POST BY:  Ruth Burns – Head of Geography, BSN Senior School

 

Gamification in Geography

Whether we like it or not our students are playing games; be it on their iPads, phones, consoles, laptops and even on custom built PCs. Gaming is ubiquitous and as educators, we can choose to ignore or engage with it – blue pills and red pills.

Speaking with colleagues, it struck me that gaming is entwined with our own school memories. Gaming has left an indelible mark – that first console (Gameboy 1991), the cheats passed across the school playground (Sonic: up, down, L, R, A-Start), or the glory of being the first in the class to complete an almost elusive stage (Championship Manager: European Cup Winner – Zamorano & Salas were great buys).

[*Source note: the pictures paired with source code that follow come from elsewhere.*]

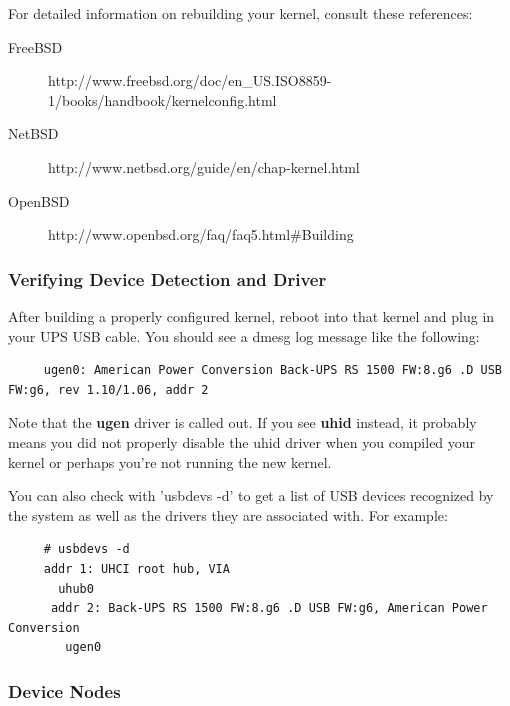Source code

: For detailed information on rebuilding your kernel, consult these references: 

\begin{description}
\item [FreeBSD]
      {http://www.freebsd.org/doc/en\_US.ISO8859-1/books/handbook/kernelconfig.html}
\item [NetBSD]
      {http://www.netbsd.org/guide/en/chap-kernel.html}
\item [OpenBSD]
      {http://www.openbsd.org/faq/faq5.html\#Building}
\end{description}

\subsubsection*{Verifying Device Detection and Driver}

After building a properly configured kernel, reboot into that kernel and plug
in your UPS USB cable. You should see a dmesg log message like the following: 

\begin{verbatim}
     ugen0: American Power Conversion Back-UPS RS 1500 FW:8.g6 .D USB FW:g6, rev 1.10/1.06, addr 2
\end{verbatim}

Note that the {\bf ugen} driver is called out. If you see {\bf uhid} instead, it
probably means you did not properly disable the uhid driver when you compiled
your kernel or perhaps you're not running the new kernel.

You can also check with 'usbdevs -d' to get a list of USB devices recognized
by the system as well as the drivers they are associated with. For example: 

\begin{verbatim}
     # usbdevs -d
     addr 1: UHCI root hub, VIA
       uhub0
      addr 2: Back-UPS RS 1500 FW:8.g6 .D USB FW:g6, American Power Conversion
        ugen0
\end{verbatim}

\subsubsection*{Device Nodes}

Gamification[1] in education has as many detractors as it has supporters. Admittedly, I have struggled to find a way to regularly and successfully integrate gamification into my lessons. However, it was my participation in a student led MinecraftEdu session at the 2016 BSN Staff Conference that formed the building blocks for a gamification project in Geography.

What impressed me about the conference session was how engaged the students were in trying to transfer a snippet of their vast knowledge across to a hapless bunch of teachers who (myself included) were more adept at digging holes than building anything of note. It was that student skill set and enthusiasm I tapped into, and the Geography Minecraft lunchtime group came to fruition.

The group meets twice weekly and is led by two Year 12 students (given the monikers “de baas” and “de baas1”) who wield supreme but benevolent power over our Minecraft realm. Making up the array of architects, builders and interior designers are specially selected individuals from across all of the SSV year groups.

The geographical purpose? To build a city that accurate reflects the Burgess Model of urban growth.

The Burgess Model – Minecraft Style

The real purpose? To provide a safe and engaging environment for students to work cooperatively, competitively, creatively and gain immediate feedback from their peers. The task means everyone is working on a problem with a shared purpose and in an environment that encourages creativity but allows for failure. The benefit of the game means that failure can be easily rectified with the breaking or mining of blocks. Nobody is afraid to fail. Furthermore, the challenge, the sense of ownership, and collaborative decision making are what make for fun yet productive sessions.

Disagreements have to be sorted through negotiation and problems solved through teamwork. Most inspiring of all is that, in an environment where age is not reflective of ability, it is not uncommon to see a Year 7 student assisting and supporting a Year 12 student.

In a much publicised article in The Times, Department for Education advisor, Tom Bennett, voiced his skepticism of Minecraft saying, “I am not a fan of Minecraft in lessons. This smacks to me of another gimmick which will get in the way of children actually learning.” I understand Bennett’s concerns; I’ve seen enough poor attempts and endless hours spent by students shoehorning Minecraft into KS3 Geography homework projects to know that it comes with questionable educational benefits. However, the BSN Geography Minecraft group has shown that, in the right context and with a tailored framework, it is possible to use gamification in education successfully and for the benefit of student centered learning.

It is not so much game over but game on.

[1]  Gamification is using game-based mechanics, aesthetics and game thinking to engage people, motivate action, promote learning, and solve problems.